Updated

With beef prices at record highs, some cattle rustlers are wreaking havoc on Canadian cattle ranches.

Police and cattle ranch owners in the North Okanagan region of British Columbia are reporting that criminals have been shooting roaming cattle and butchering them right in the field to take out prime cuts of meat, reports CBC News.

Last Tuesday, rancher Jeremy Wasylyszyn said that someone shot a cow and her calf along a logging road then left the carcasses to rot after cutting out prime tenderloin sections from the bovines.

"Her and her calf were standing there alive as ever," Wasylyszyn told CBC News. "We'd come back about two and a half, three hours later to find her and her calf shot and the tenderloin taken out of the back of the cow and the calf."

Wasylyszyn believes that the thieves were likely after more meat.

"Two strips of meat on either side of the spine. They've cut them out of the cow and the calf … I think they totally had intentions of taking more, but I don't think they realized how much traffic was on the road."

He is offering a $10,000 (USD  $7,600) reward for any information about the butchering thieves that leads to an arrest and conviction. But Wasylyszyn isn’t the only rancher in the area whose experienced the gruesome crime.

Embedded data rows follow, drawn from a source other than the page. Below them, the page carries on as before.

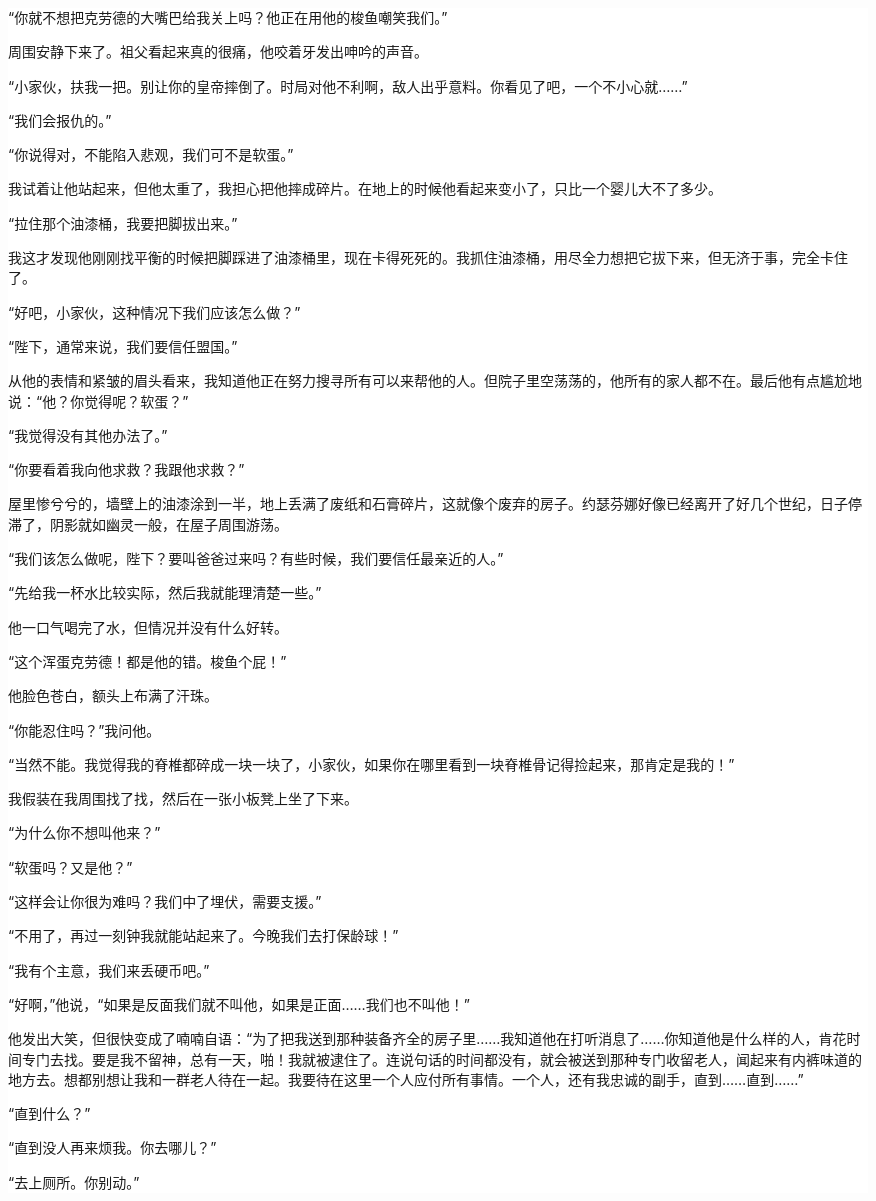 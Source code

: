“你就不想把克劳德的大嘴巴给我关上吗？他正在用他的梭鱼嘲笑我们。”

周围安静下来了。祖父看起来真的很痛，他咬着牙发出呻吟的声音。

“小家伙，扶我一把。别让你的皇帝摔倒了。时局对他不利啊，敌人出乎意料。你看见了吧，一个不小心就……”

“我们会报仇的。”

“你说得对，不能陷入悲观，我们可不是软蛋。”

我试着让他站起来，但他太重了，我担心把他摔成碎片。在地上的时候他看起来变小了，只比一个婴儿大不了多少。

“拉住那个油漆桶，我要把脚拔出来。”

我这才发现他刚刚找平衡的时候把脚踩进了油漆桶里，现在卡得死死的。我抓住油漆桶，用尽全力想把它拔下来，但无济于事，完全卡住了。

“好吧，小家伙，这种情况下我们应该怎么做？”

“陛下，通常来说，我们要信任盟国。”

从他的表情和紧皱的眉头看来，我知道他正在努力搜寻所有可以来帮他的人。但院子里空荡荡的，他所有的家人都不在。最后他有点尴尬地说：“他？你觉得呢？软蛋？”

“我觉得没有其他办法了。”

“你要看着我向他求救？我跟他求救？”

屋里惨兮兮的，墙壁上的油漆涂到一半，地上丢满了废纸和石膏碎片，这就像个废弃的房子。约瑟芬娜好像已经离开了好几个世纪，日子停滞了，阴影就如幽灵一般，在屋子周围游荡。

“我们该怎么做呢，陛下？要叫爸爸过来吗？有些时候，我们要信任最亲近的人。”

“先给我一杯水比较实际，然后我就能理清楚一些。”

他一口气喝完了水，但情况并没有什么好转。

“这个浑蛋克劳德！都是他的错。梭鱼个屁！”

他脸色苍白，额头上布满了汗珠。

“你能忍住吗？”我问他。

“当然不能。我觉得我的脊椎都碎成一块一块了，小家伙，如果你在哪里看到一块脊椎骨记得捡起来，那肯定是我的！”

我假装在我周围找了找，然后在一张小板凳上坐了下来。

“为什么你不想叫他来？”

“软蛋吗？又是他？”

“这样会让你很为难吗？我们中了埋伏，需要支援。”

“不用了，再过一刻钟我就能站起来了。今晚我们去打保龄球！”

“我有个主意，我们来丢硬币吧。”

“好啊，”他说，“如果是反面我们就不叫他，如果是正面……我们也不叫他！”

他发出大笑，但很快变成了喃喃自语：“为了把我送到那种装备齐全的房子里……我知道他在打听消息了……你知道他是什么样的人，肯花时间专门去找。要是我不留神，总有一天，啪！我就被逮住了。连说句话的时间都没有，就会被送到那种专门收留老人，闻起来有内裤味道的地方去。想都别想让我和一群老人待在一起。我要待在这里一个人应付所有事情。一个人，还有我忠诚的副手，直到……直到……”

“直到什么？”

“直到没人再来烦我。你去哪儿？”

“去上厕所。你别动。”

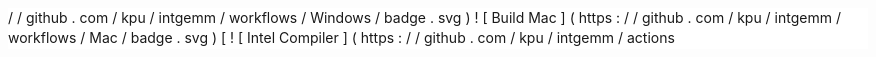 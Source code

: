/
/
github
.
com
/
kpu
/
intgemm
/
workflows
/
Windows
/
badge
.
svg
)
!
[
Build
Mac
]
(
https
:
/
/
github
.
com
/
kpu
/
intgemm
/
workflows
/
Mac
/
badge
.
svg
)
[
!
[
Intel
Compiler
]
(
https
:
/
/
github
.
com
/
kpu
/
intgemm
/
actions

Earlier this fall, three cattle were found on Coldstream Ranch property  in the North Okanaga region with their hindquarters completely removed.

RCMP Corporal Trevor Tribes told CBC that at least six cattle have been killed in the Lavington, Lumby and Cherryville area in recent months.

"Our estimate is we're in excess of $20,000 [USD $15,000] as far as a loss to the area ranchers so far,” said Tribes.

Stealing whole cattle is nothing new for ranchers throughout Western Canada and the U.S. In 2012, The Western Stock Growers' Association in Canada increased the reward for catching cow thieves 5,000 percent in 2012 due to the number of cattle stolen each year-- around 6,000 in the prairies alone.

In 2014, Texas ranchers reported 5,800 cows were stolen, a five year high, costing farms $4.3 million. The Texas and Southwestern Cattle Raisers Association employs a team of 30 Special Rangers that investigate cattle thefts across the state and neighboring Oklahoma. Larry Gray, executive director of law enforcement for the organization, says that when commodity prices rise, incidents of theft related to that good also increase.